**Work to be completed**
Look for "const relativeX = e.clientX" in the records below, then copy that line and every line after it, exactly and with nothing added.

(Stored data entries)
────────────────
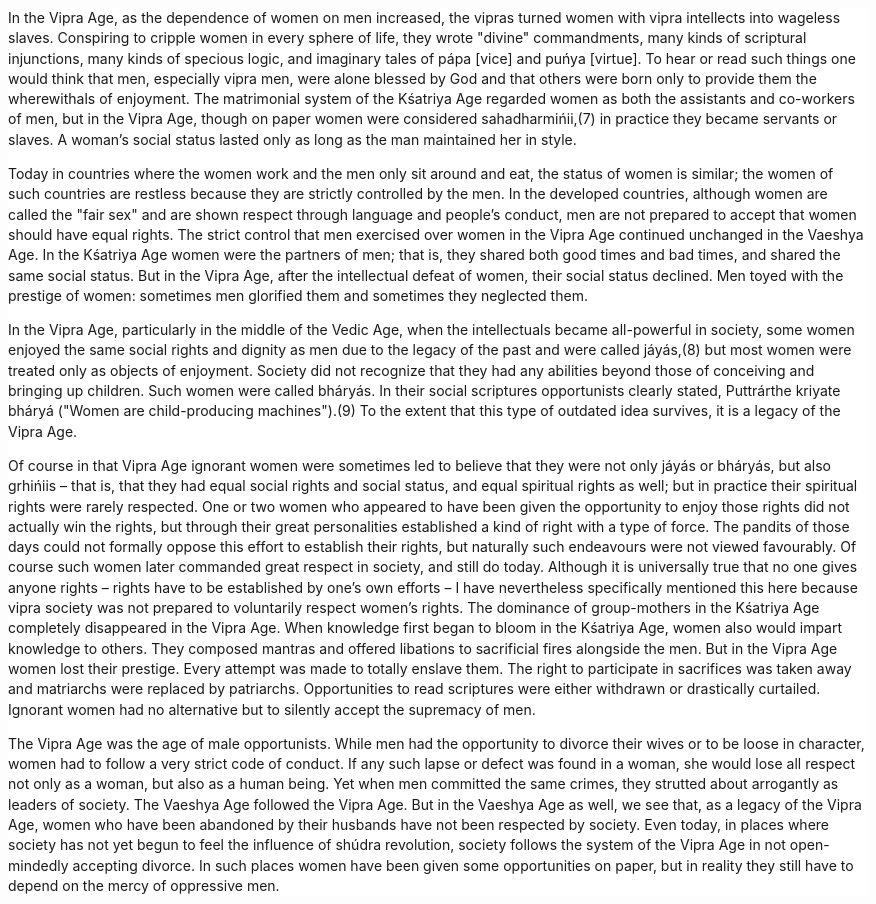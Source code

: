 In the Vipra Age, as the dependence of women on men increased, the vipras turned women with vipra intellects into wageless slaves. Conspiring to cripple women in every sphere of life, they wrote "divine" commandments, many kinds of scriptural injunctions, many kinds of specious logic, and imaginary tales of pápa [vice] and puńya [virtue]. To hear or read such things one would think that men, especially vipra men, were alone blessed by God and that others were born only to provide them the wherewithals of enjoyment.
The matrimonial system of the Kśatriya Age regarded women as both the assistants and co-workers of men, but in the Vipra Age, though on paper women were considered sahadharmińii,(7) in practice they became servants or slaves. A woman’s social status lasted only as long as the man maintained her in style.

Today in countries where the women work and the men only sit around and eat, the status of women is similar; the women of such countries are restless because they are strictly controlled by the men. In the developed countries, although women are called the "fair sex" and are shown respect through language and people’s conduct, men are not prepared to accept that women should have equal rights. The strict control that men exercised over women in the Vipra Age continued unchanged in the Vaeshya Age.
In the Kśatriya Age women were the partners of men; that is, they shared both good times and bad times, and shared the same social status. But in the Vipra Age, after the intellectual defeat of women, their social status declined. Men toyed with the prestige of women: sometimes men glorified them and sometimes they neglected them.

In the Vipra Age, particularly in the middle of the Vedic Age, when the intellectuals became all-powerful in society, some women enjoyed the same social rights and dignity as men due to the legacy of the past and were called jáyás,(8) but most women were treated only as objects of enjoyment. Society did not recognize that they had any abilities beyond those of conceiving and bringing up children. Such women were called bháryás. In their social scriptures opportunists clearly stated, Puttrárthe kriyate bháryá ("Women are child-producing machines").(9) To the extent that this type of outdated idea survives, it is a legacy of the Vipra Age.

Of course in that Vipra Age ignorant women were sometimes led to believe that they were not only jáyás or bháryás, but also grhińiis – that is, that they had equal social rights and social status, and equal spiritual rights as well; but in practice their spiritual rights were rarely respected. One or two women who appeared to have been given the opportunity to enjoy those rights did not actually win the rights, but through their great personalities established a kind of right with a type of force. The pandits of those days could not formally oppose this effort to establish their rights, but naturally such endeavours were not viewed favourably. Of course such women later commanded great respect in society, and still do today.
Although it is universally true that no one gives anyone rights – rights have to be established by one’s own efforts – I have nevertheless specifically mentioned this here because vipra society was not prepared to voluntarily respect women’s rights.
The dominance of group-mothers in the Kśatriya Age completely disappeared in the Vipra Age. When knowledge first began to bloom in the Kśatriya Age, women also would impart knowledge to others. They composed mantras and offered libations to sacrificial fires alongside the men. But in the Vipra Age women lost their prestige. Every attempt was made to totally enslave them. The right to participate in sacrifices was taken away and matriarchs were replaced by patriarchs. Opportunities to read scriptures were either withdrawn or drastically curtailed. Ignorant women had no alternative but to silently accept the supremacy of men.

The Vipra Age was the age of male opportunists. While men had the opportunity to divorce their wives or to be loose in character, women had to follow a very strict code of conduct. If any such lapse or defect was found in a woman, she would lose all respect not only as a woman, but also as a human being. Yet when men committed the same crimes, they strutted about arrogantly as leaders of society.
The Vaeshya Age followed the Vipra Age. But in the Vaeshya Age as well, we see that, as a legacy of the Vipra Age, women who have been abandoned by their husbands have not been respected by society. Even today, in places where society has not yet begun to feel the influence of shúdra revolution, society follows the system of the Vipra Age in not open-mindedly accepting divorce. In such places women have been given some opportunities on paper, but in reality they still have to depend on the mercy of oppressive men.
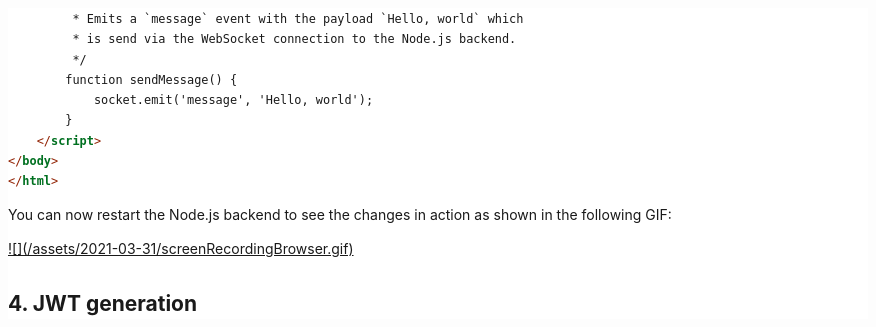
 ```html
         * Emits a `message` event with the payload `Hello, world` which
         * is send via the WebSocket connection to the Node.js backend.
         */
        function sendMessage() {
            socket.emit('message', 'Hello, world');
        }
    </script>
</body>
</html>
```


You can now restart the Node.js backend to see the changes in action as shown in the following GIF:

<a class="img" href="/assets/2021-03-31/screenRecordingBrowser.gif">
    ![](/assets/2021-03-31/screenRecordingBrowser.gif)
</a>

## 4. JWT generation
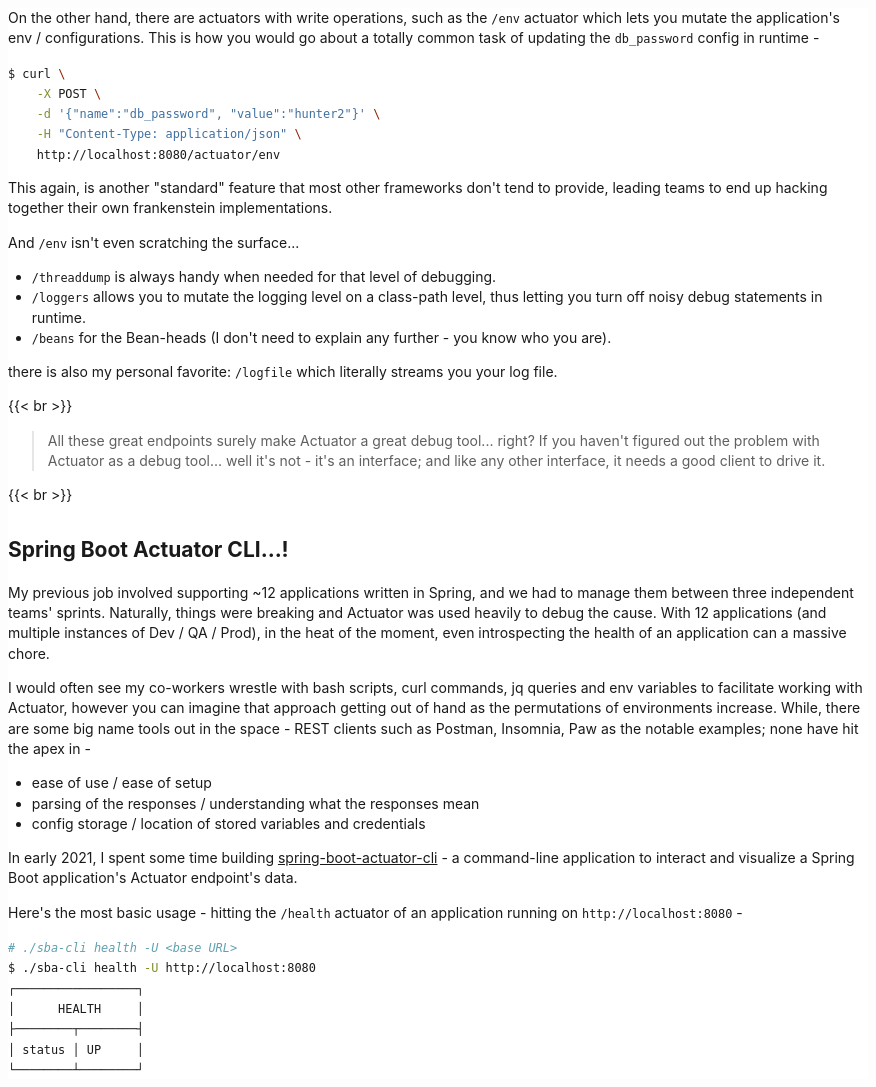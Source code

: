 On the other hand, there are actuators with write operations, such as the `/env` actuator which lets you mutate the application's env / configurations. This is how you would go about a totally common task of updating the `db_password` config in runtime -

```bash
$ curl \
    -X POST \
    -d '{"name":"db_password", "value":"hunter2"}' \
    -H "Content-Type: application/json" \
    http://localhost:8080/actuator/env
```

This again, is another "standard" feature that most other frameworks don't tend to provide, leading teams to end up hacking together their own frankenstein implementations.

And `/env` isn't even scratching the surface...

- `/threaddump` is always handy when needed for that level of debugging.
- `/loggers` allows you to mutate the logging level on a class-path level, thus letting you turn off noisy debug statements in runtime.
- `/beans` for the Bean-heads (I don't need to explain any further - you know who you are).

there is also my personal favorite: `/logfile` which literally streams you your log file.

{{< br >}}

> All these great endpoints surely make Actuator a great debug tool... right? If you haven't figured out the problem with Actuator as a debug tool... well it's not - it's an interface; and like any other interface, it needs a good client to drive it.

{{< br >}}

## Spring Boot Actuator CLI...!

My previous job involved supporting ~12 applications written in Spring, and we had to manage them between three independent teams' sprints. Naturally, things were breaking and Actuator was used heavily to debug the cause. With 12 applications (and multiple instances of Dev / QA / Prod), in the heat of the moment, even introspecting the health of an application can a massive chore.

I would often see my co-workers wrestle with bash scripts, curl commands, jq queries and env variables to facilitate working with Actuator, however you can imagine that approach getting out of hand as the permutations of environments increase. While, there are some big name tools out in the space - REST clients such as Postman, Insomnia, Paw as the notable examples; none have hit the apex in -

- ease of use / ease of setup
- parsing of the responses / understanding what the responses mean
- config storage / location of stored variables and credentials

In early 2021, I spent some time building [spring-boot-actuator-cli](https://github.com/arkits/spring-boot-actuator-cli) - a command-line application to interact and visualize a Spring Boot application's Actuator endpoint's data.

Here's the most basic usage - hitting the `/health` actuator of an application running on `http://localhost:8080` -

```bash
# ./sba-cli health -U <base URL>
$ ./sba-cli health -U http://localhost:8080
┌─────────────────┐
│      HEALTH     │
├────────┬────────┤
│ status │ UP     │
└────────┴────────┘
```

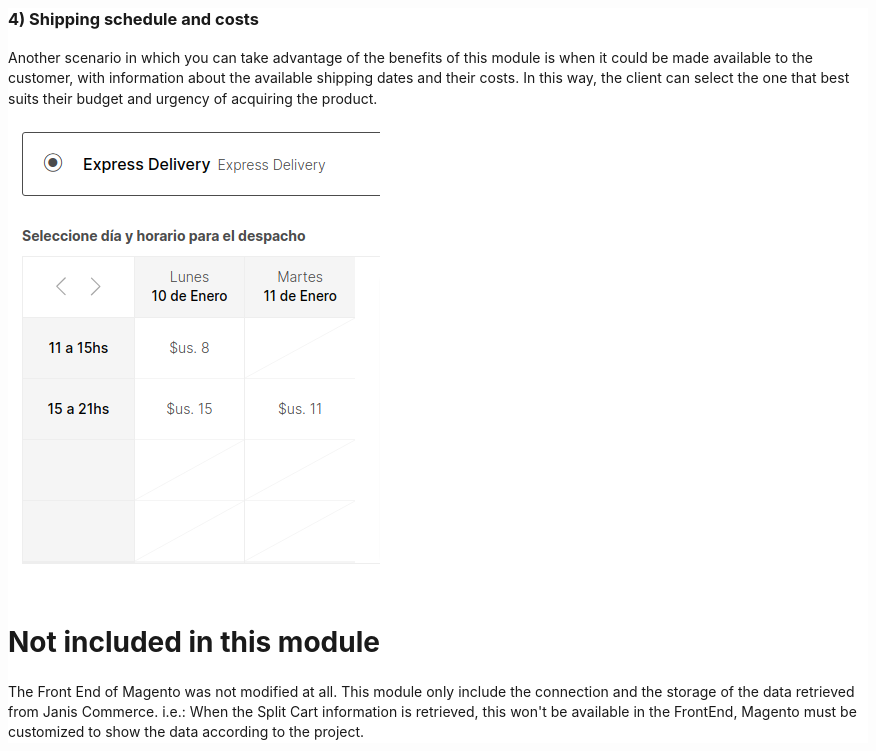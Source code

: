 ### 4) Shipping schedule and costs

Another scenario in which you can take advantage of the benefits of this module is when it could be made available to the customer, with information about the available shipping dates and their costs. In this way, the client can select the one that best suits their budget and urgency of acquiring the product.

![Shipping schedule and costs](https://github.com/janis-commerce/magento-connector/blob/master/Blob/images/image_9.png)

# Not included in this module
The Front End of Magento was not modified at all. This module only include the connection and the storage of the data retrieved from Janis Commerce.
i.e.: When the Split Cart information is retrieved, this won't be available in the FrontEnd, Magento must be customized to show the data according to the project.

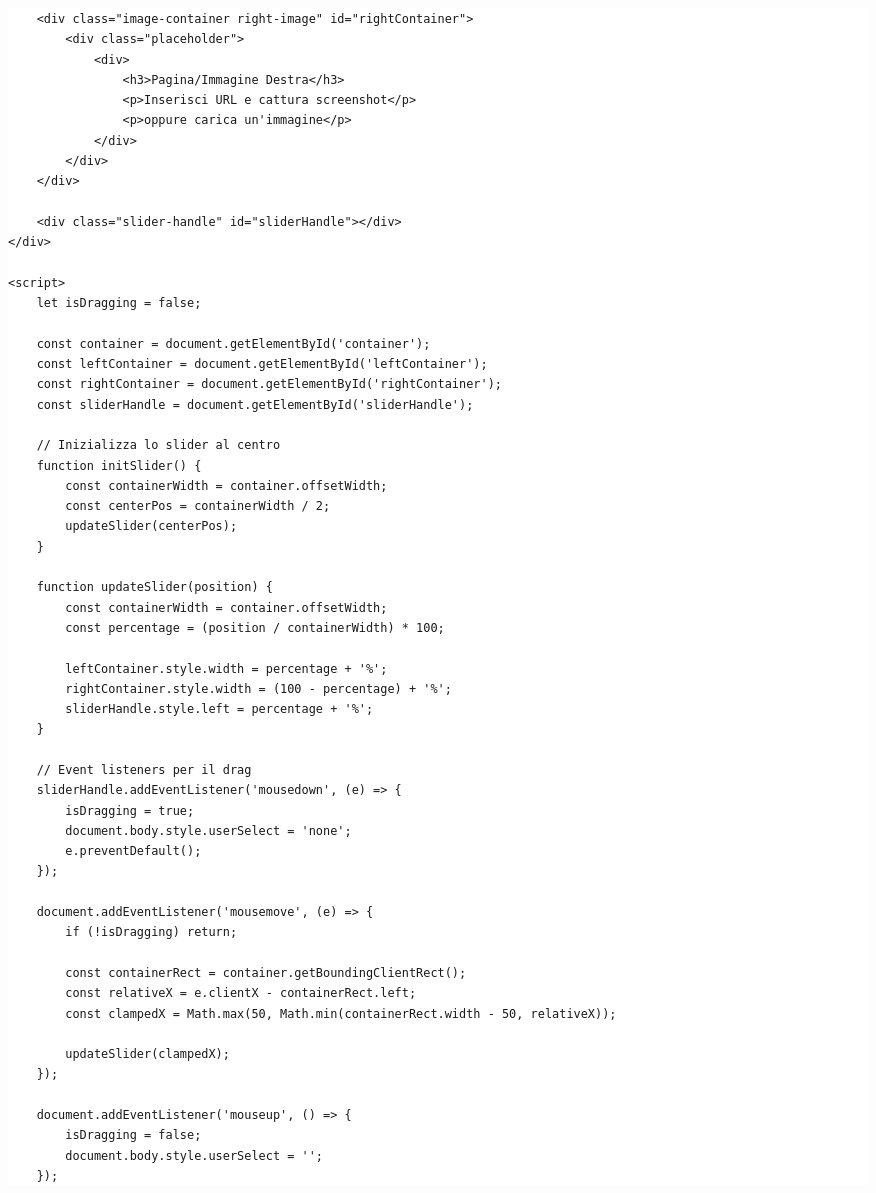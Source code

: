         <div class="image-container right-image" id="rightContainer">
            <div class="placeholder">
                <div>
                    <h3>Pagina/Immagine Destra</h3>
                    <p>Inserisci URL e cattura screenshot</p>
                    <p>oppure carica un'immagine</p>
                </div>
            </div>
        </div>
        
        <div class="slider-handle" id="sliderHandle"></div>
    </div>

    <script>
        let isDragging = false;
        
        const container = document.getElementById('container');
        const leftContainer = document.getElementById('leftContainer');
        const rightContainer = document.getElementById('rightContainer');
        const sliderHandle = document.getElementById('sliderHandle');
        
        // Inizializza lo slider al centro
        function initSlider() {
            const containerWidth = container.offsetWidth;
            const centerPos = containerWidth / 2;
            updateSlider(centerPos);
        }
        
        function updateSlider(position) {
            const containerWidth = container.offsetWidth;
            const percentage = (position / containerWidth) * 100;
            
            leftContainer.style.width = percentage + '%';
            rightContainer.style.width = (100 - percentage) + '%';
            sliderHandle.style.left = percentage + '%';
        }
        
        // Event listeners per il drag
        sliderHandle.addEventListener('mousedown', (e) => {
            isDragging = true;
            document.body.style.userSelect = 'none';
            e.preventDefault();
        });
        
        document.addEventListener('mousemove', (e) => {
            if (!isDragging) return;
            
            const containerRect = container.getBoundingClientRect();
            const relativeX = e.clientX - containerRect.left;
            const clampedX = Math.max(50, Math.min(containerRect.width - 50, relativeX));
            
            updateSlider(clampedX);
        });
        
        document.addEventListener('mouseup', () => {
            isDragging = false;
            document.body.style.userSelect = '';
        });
────────────────
**Task response**
            const relativeX = e.clientX - containerRect.left;
            const clampedX = Math.max(50, Math.min(containerRect.width - 50, relativeX));
            
            updateSlider(clampedX);
        });
        
        document.addEventListener('mouseup', () => {
            isDragging = false;
            document.body.style.userSelect = '';
        });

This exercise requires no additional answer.